International health insurance fraud affecting your premiums

international health insurance fraud

Fraud is driving up insurance premiums says insurance experts Medibroker.

With the global economic crisis still ongoing in many regions, staffing budgets are under close scrutiny everywhere. Both employers and expatriates will want to ensure they are not overpaying for their international health insurance.

Medibroker believes fraud is having a significant influence on the growth of insurance premiums. International insurance fraud can occur in any country, and policyholders can be, and are, part of the problem.

Medical expenses and treatment cost inflation tend to be higher abroad than in the UK. Insurance experts Medibroker, warn clients not to focus on today’s premium levels, but pay attention to long term premium inflation data.

As many expats move around from country to country. some may choose to “hide” their medical history. This allows them to conceal any pre-existing conditions from their insurer, thus keeping their premiums low. Medibroker argues that this kind of fraud impacts on premium levels.

Fraud by hospitals and doctors

Another area of fraud which has been seen, particularly since the financial crisis in 2008, is the over-treatment of patients. The incidence of the use of MRI scans in Greece for example, is considerably higher than the average.

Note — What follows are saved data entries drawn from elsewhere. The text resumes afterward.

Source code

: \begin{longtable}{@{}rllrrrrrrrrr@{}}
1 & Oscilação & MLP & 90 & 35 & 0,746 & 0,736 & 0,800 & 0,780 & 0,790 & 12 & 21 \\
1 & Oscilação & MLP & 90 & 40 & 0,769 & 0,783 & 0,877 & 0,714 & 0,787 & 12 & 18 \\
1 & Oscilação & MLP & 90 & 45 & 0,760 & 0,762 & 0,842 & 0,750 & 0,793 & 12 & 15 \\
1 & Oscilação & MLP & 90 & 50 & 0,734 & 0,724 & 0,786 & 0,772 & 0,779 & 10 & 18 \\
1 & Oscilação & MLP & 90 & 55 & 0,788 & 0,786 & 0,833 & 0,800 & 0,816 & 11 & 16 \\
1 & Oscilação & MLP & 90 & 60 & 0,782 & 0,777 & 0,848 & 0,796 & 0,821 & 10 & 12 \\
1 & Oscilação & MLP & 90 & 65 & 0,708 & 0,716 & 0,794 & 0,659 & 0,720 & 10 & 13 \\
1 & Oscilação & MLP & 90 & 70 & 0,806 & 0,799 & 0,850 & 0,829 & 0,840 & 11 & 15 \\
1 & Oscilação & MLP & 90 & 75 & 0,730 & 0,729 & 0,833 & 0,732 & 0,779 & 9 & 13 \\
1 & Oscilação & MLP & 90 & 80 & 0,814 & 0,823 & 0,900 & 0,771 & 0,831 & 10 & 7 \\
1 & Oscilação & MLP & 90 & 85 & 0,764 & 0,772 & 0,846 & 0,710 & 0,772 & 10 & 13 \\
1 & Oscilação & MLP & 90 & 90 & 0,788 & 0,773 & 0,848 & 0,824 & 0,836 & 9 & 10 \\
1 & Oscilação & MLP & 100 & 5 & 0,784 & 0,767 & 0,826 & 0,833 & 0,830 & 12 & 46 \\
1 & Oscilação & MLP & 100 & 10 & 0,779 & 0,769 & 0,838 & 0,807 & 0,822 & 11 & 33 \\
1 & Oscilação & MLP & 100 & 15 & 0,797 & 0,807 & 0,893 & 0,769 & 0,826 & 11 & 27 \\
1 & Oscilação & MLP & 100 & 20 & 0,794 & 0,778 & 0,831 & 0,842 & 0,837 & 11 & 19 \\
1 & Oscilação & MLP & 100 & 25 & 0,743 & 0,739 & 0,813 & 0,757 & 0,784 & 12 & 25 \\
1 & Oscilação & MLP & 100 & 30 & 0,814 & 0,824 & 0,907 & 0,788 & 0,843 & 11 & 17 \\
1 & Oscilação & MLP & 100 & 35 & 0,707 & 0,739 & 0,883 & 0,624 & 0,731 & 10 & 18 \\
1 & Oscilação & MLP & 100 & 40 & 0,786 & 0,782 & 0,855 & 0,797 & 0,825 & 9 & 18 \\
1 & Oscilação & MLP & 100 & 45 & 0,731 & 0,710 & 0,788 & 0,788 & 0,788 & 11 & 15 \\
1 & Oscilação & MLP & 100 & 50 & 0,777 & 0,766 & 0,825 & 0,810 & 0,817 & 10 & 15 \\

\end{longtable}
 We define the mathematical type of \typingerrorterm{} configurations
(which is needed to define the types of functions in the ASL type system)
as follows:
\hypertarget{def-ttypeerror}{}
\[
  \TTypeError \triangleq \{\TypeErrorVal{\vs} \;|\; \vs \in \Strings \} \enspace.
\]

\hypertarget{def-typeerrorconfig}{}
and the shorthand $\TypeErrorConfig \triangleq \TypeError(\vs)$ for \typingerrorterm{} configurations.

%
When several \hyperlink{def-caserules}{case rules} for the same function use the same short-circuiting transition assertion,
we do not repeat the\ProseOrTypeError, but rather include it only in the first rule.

It isn’t unknown for treatment costs to almost reach the insurance plan limits rather than perhaps treating the patient, this can be especially the case with maternity issues. In these cases it is the hospital or doctor seeking to defraud the insurance company, rather than the individual policyholder.

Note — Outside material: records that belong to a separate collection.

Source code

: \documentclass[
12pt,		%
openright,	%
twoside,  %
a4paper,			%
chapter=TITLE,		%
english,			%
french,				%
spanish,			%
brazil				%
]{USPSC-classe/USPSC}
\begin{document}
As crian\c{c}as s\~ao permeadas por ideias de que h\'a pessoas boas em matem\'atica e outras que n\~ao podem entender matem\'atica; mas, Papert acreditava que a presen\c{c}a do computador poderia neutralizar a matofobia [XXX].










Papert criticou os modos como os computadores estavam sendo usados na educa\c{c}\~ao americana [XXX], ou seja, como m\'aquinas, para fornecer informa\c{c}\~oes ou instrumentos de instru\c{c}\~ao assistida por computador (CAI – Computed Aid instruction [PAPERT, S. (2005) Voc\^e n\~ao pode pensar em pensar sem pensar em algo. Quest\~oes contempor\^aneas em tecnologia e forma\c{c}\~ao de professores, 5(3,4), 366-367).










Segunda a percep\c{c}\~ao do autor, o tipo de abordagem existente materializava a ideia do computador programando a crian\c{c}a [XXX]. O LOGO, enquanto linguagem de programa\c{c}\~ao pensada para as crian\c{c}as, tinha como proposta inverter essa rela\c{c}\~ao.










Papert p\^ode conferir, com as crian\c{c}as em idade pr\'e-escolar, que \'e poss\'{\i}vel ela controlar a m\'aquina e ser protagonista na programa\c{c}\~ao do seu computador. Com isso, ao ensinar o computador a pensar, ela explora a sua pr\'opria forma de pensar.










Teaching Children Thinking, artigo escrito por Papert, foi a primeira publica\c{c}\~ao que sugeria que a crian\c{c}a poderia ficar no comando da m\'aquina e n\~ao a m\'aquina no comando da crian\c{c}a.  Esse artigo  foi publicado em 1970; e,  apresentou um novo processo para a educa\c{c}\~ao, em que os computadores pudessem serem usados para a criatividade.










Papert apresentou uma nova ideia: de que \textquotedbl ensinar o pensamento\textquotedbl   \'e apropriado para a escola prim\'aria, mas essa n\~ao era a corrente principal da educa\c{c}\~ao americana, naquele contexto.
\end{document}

There has been a lot of focus on Greece at the moment, but around the world there are always concerns about treatment, places such as Nigeria and China require a high level of vigilance.

Policyholders want value for money

Steve Nelson, international sales manager at Medibroker comments, “Larger economy countries in Europe: UK, Germany, France etc. do not, in our experience, seem to see fraud in the same way (as other countries).

“In certain cultures it is expected to get ‘value for money’ from a policy, i.e. if a plan costs $3,000 then the policyholder will perhaps look to claim back more than $3,000 during the year.”

Nelson believes insurers who take a robust approach to fighting fraud will see lower premium increases than other providers. One of InterGlobal’s fraud investigation team was named Fraud Investigator of the Year in 2012. Subsequently InterGlobal announced modest premium increases of 5%.

Ultimately a broker wants to advise on and sell a policy that is sustainable in the long-term. An insurer that can demonstrate a robust approach to fighting fraud will, as InterGlobal has shown, go some way to controlling costs and premium increases.